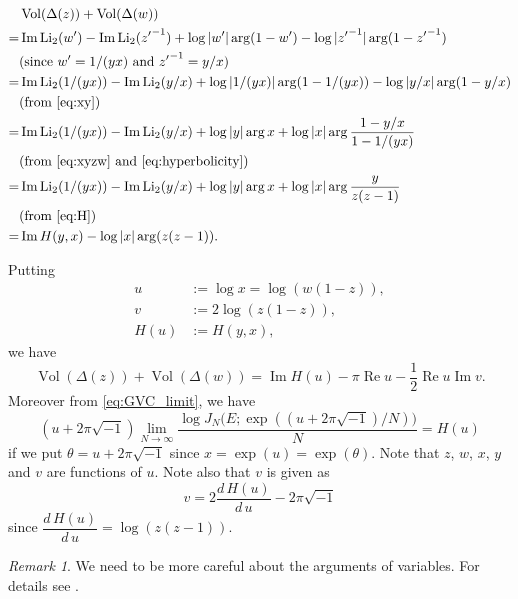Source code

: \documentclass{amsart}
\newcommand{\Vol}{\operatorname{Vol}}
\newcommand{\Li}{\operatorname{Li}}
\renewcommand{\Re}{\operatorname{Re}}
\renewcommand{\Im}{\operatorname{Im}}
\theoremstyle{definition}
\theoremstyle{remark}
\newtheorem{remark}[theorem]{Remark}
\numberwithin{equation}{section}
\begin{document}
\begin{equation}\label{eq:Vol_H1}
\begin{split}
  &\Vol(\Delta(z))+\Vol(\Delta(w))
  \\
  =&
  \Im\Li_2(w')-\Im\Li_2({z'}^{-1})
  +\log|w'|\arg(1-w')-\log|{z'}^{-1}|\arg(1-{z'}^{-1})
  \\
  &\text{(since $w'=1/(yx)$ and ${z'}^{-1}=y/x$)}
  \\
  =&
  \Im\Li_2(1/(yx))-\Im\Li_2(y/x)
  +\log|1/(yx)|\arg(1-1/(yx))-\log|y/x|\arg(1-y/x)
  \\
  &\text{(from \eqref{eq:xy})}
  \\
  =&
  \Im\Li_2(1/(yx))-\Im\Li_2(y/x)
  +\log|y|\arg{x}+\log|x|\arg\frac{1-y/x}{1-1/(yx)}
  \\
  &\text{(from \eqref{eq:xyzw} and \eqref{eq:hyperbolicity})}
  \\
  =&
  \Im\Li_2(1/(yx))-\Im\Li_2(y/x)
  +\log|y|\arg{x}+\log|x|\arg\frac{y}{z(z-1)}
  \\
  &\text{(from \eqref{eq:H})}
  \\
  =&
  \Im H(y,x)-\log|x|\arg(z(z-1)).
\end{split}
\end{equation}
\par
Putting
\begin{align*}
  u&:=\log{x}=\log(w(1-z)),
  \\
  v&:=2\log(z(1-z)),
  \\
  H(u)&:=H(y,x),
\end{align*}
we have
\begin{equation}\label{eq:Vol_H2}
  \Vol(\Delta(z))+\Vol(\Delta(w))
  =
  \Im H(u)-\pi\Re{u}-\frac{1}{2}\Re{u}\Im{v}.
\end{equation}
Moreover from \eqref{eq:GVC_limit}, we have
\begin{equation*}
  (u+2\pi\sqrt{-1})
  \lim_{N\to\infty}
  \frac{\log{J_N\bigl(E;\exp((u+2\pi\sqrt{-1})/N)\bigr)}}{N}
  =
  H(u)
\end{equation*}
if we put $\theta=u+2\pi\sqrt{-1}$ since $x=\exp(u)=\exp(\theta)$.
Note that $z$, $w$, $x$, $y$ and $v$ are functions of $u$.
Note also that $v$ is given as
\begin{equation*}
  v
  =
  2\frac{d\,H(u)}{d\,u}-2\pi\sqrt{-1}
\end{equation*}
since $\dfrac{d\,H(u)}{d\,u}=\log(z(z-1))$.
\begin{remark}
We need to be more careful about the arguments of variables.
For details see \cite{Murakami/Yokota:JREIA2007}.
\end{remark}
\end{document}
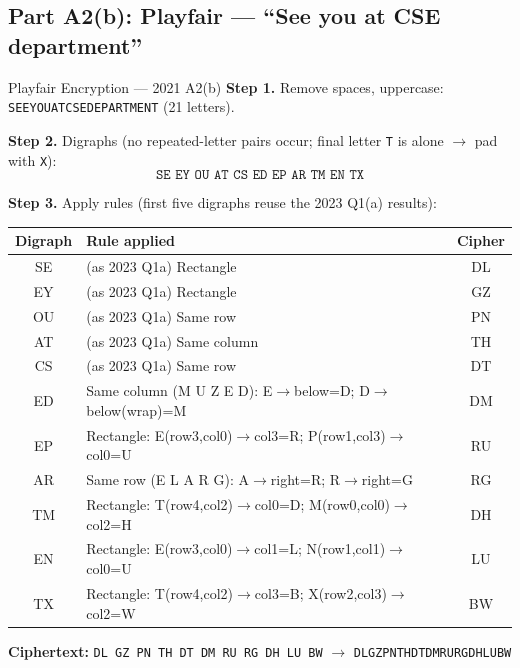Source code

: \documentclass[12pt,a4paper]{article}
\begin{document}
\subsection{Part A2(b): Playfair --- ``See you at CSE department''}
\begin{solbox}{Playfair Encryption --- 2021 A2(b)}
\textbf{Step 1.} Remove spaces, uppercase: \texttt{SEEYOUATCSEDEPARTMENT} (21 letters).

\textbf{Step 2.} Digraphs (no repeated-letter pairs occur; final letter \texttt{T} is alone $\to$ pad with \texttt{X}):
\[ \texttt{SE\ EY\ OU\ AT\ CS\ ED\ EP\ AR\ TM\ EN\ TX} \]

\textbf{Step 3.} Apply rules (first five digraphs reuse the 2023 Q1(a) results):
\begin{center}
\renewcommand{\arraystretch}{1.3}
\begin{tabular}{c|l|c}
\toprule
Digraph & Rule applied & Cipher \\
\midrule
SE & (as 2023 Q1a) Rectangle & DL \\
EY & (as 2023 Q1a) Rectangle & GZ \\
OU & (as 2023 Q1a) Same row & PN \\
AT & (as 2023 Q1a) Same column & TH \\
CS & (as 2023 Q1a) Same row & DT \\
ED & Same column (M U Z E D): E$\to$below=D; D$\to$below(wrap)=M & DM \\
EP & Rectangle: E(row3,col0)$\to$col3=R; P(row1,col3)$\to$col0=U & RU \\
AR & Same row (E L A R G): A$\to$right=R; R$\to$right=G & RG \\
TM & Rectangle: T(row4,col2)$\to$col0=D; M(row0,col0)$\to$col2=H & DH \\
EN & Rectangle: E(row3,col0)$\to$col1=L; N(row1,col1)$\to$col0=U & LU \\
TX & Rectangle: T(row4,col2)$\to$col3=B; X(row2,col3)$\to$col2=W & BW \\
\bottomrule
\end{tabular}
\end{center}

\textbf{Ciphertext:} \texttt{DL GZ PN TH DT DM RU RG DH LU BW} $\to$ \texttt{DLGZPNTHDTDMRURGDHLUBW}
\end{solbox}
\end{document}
* * *
**WORK TO BE COMPLETED**:
Could you write out the whole listing exactly, skipping every picture?

**RESPONSE TO THIS EXERCISE**:
Source code

: \documentclass{amsart}
\newcommand{\Vol}{\operatorname{Vol}}
\newcommand{\Li}{\operatorname{Li}}
\renewcommand{\Re}{\operatorname{Re}}
\renewcommand{\Im}{\operatorname{Im}}
\theoremstyle{definition}
\theoremstyle{remark}
\newtheorem{remark}[theorem]{Remark}
\numberwithin{equation}{section}
\begin{document}
\begin{equation}\label{eq:Vol_H1}
\begin{split}
  &\Vol(\Delta(z))+\Vol(\Delta(w))
  \\
  =&
  \Im\Li_2(w')-\Im\Li_2({z'}^{-1})
  +\log|w'|\arg(1-w')-\log|{z'}^{-1}|\arg(1-{z'}^{-1})
  \\
  &\text{(since $w'=1/(yx)$ and ${z'}^{-1}=y/x$)}
  \\
  =&
  \Im\Li_2(1/(yx))-\Im\Li_2(y/x)
  +\log|1/(yx)|\arg(1-1/(yx))-\log|y/x|\arg(1-y/x)
  \\
  &\text{(from \eqref{eq:xy})}
  \\
  =&
  \Im\Li_2(1/(yx))-\Im\Li_2(y/x)
  +\log|y|\arg{x}+\log|x|\arg\frac{1-y/x}{1-1/(yx)}
  \\
  &\text{(from \eqref{eq:xyzw} and \eqref{eq:hyperbolicity})}
  \\
  =&
  \Im\Li_2(1/(yx))-\Im\Li_2(y/x)
  +\log|y|\arg{x}+\log|x|\arg\frac{y}{z(z-1)}
  \\
  &\text{(from \eqref{eq:H})}
  \\
  =&
  \Im H(y,x)-\log|x|\arg(z(z-1)).
\end{split}
\end{equation}
\par
Putting
\begin{align*}
  u&:=\log{x}=\log(w(1-z)),
  \\
  v&:=2\log(z(1-z)),
  \\
  H(u)&:=H(y,x),
\end{align*}
we have
\begin{equation}\label{eq:Vol_H2}
  \Vol(\Delta(z))+\Vol(\Delta(w))
  =
  \Im H(u)-\pi\Re{u}-\frac{1}{2}\Re{u}\Im{v}.
\end{equation}
Moreover from \eqref{eq:GVC_limit}, we have
\begin{equation*}
  (u+2\pi\sqrt{-1})
  \lim_{N\to\infty}
  \frac{\log{J_N\bigl(E;\exp((u+2\pi\sqrt{-1})/N)\bigr)}}{N}
  =
  H(u)
\end{equation*}
if we put $\theta=u+2\pi\sqrt{-1}$ since $x=\exp(u)=\exp(\theta)$.
Note that $z$, $w$, $x$, $y$ and $v$ are functions of $u$.
Note also that $v$ is given as
\begin{equation*}
  v
  =
  2\frac{d\,H(u)}{d\,u}-2\pi\sqrt{-1}
\end{equation*}
since $\dfrac{d\,H(u)}{d\,u}=\log(z(z-1))$.
\begin{remark}
We need to be more careful about the arguments of variables.
For details see \cite{Murakami/Yokota:JREIA2007}.
\end{remark}
\end{document}
Source code

: \documentclass[12pt,a4paper]{article}
\begin{document}
\subsection{Part A2(b): Playfair --- ``See you at CSE department''}
\begin{solbox}{Playfair Encryption --- 2021 A2(b)}
\textbf{Step 1.} Remove spaces, uppercase: \texttt{SEEYOUATCSEDEPARTMENT} (21 letters).

\textbf{Step 2.} Digraphs (no repeated-letter pairs occur; final letter \texttt{T} is alone $\to$ pad with \texttt{X}):
\[ \texttt{SE\ EY\ OU\ AT\ CS\ ED\ EP\ AR\ TM\ EN\ TX} \]

\textbf{Step 3.} Apply rules (first five digraphs reuse the 2023 Q1(a) results):
\begin{center}
\renewcommand{\arraystretch}{1.3}
\begin{tabular}{c|l|c}
\toprule
Digraph & Rule applied & Cipher \\
\midrule
SE & (as 2023 Q1a) Rectangle & DL \\
EY & (as 2023 Q1a) Rectangle & GZ \\
OU & (as 2023 Q1a) Same row & PN \\
AT & (as 2023 Q1a) Same column & TH \\
CS & (as 2023 Q1a) Same row & DT \\
ED & Same column (M U Z E D): E$\to$below=D; D$\to$below(wrap)=M & DM \\
EP & Rectangle: E(row3,col0)$\to$col3=R; P(row1,col3)$\to$col0=U & RU \\
AR & Same row (E L A R G): A$\to$right=R; R$\to$right=G & RG \\
TM & Rectangle: T(row4,col2)$\to$col0=D; M(row0,col0)$\to$col2=H & DH \\
EN & Rectangle: E(row3,col0)$\to$col1=L; N(row1,col1)$\to$col0=U & LU \\
TX & Rectangle: T(row4,col2)$\to$col3=B; X(row2,col3)$\to$col2=W & BW \\
\bottomrule
\end{tabular}
\end{center}

\textbf{Ciphertext:} \texttt{DL GZ PN TH DT DM RU RG DH LU BW} $\to$ \texttt{DLGZPNTHDTDMRURGDHLUBW}
\end{solbox}
\end{document}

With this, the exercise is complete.